Sheep: Act now to avoid costly grazing issues next spring
With the last lot of ewes in-seminated on October 15, we let out the rams to catch any repeat ewes last week. The repeats should start to show signs of heat 17 days after their last cycle. Hopefully we will not have too many ewes repeating.
All went well at AI with good weather since and plenty of grass. We are optimistic about getting a high conception rate of around 80pc.
At this time of year when you maintain grass, farmers attention turns to next spring. On a sheep farmers diary, enough grass for the ewes with lambs next spring is of the utmost importance.
Due to our geographic location we can grow more grass, in addition being able to extend the grazing season in early spring and late winter. This gives us a major competitive advantage over our European farming colleagues. We should be taking full advantage by maximising animal performance from grazed grass. Grazed grass is the cheapest and most convenient feed available.

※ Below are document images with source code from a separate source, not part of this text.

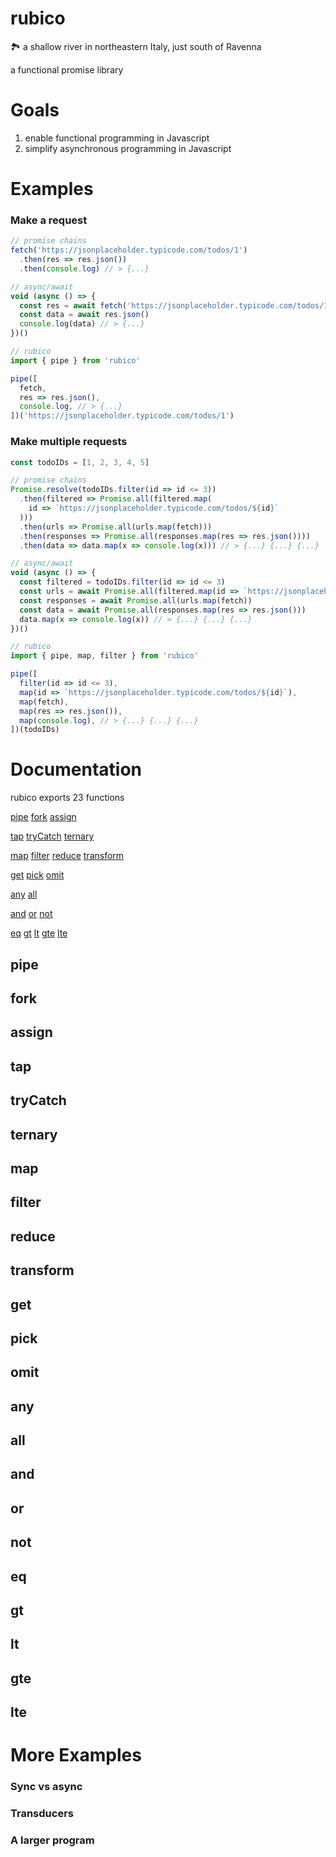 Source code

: # rubico
🏞 a shallow river in northeastern Italy, just south of Ravenna

a functional promise library

# Goals
1. enable functional programming in Javascript
2. simplify asynchronous programming in Javascript

# Examples
### Make a request
```javascript
// promise chains
fetch('https://jsonplaceholder.typicode.com/todos/1')
  .then(res => res.json())
  .then(console.log) // > {...}

// async/await
void (async () => {
  const res = await fetch('https://jsonplaceholder.typicode.com/todos/1')
  const data = await res.json()
  console.log(data) // > {...}
})()

// rubico
import { pipe } from 'rubico'

pipe([
  fetch,
  res => res.json(),
  console.log, // > {...}
])('https://jsonplaceholder.typicode.com/todos/1')
```

### Make multiple requests
```javascript
const todoIDs = [1, 2, 3, 4, 5]

// promise chains
Promise.resolve(todoIDs.filter(id => id <= 3))
  .then(filtered => Promise.all(filtered.map(
    id => `https://jsonplaceholder.typicode.com/todos/${id}`
  )))
  .then(urls => Promise.all(urls.map(fetch)))
  .then(responses => Promise.all(responses.map(res => res.json())))
  .then(data => data.map(x => console.log(x))) // > {...} {...} {...}

// async/await
void (async () => {
  const filtered = todoIDs.filter(id => id <= 3)
  const urls = await Promise.all(filtered.map(id => `https://jsonplaceholder.typicode.com/todos/${id}`))
  const responses = await Promise.all(urls.map(fetch))
  const data = await Promise.all(responses.map(res => res.json()))
  data.map(x => console.log(x)) // > {...} {...} {...}
})()

// rubico
import { pipe, map, filter } from 'rubico'

pipe([
  filter(id => id <= 3),
  map(id => `https://jsonplaceholder.typicode.com/todos/${id}`),
  map(fetch),
  map(res => res.json()),
  map(console.log), // > {...} {...} {...}
])(todoIDs)
```

# Documentation
rubico exports 23 functions

[pipe](https://github.com/richytong/rubico#pipe)
[fork](https://github.com/richytong/rubico#fork)
[assign](https://github.com/richytong/rubico#assign)

[tap](https://github.com/richytong/rubico#tap)
[tryCatch](https://github.com/richytong/rubico#tryCatch)
[ternary](https://github.com/richytong/rubico#ternary)

[map](https://github.com/richytong/rubico#map)
[filter](https://github.com/richytong/rubico#filter)
[reduce](https://github.com/richytong/rubico#reduce)
[transform](https://github.com/richytong/rubico#transform)

[get](https://github.com/richytong/rubico#get)
[pick](https://github.com/richytong/rubico#pick)
[omit](https://github.com/richytong/rubico#omit)

[any](https://github.com/richytong/rubico#any)
[all](https://github.com/richytong/rubico#all)

[and](https://github.com/richytong/rubico#and)
[or](https://github.com/richytong/rubico#or)
[not](https://github.com/richytong/rubico#not)

[eq](https://github.com/richytong/rubico#eq)
[gt](https://github.com/richytong/rubico#gt)
[lt](https://github.com/richytong/rubico#lt)
[gte](https://github.com/richytong/rubico#gte)
[lte](https://github.com/richytong/rubico#lte)


## pipe
## fork
## assign
## tap
## tryCatch
## ternary
## map
## filter
## reduce
## transform
## get
## pick
## omit
## any
## all
## and
## or
## not
## eq
## gt
## lt
## gte
## lte

# More Examples
### Sync vs async

### Transducers

### A larger program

So how do we save enough grass in spring. Understanding how the grass plant works is key when planning your grazing programme.
The phrase 'it takes grass to grow grass' is very true. Grass grows by using energy from sunlight which then converts to sugars in the plant. The energy from the sunlight is trapped in the leaves so the more leaf that is present the more the grass will grow in the spring time.
Another thing to remember is that the grass plant needs time to regenerate - about 120 days for ryegrass swards; older swards with less productive grass will take a few weeks longer.
Paddocks should be well grazed out at closure. Leaving heavy covers over the winter period will result in much of the grass dying and rotting leading to bare patches in the spring. It is absolutely essential that once a field is closed up for the winter it remains closed.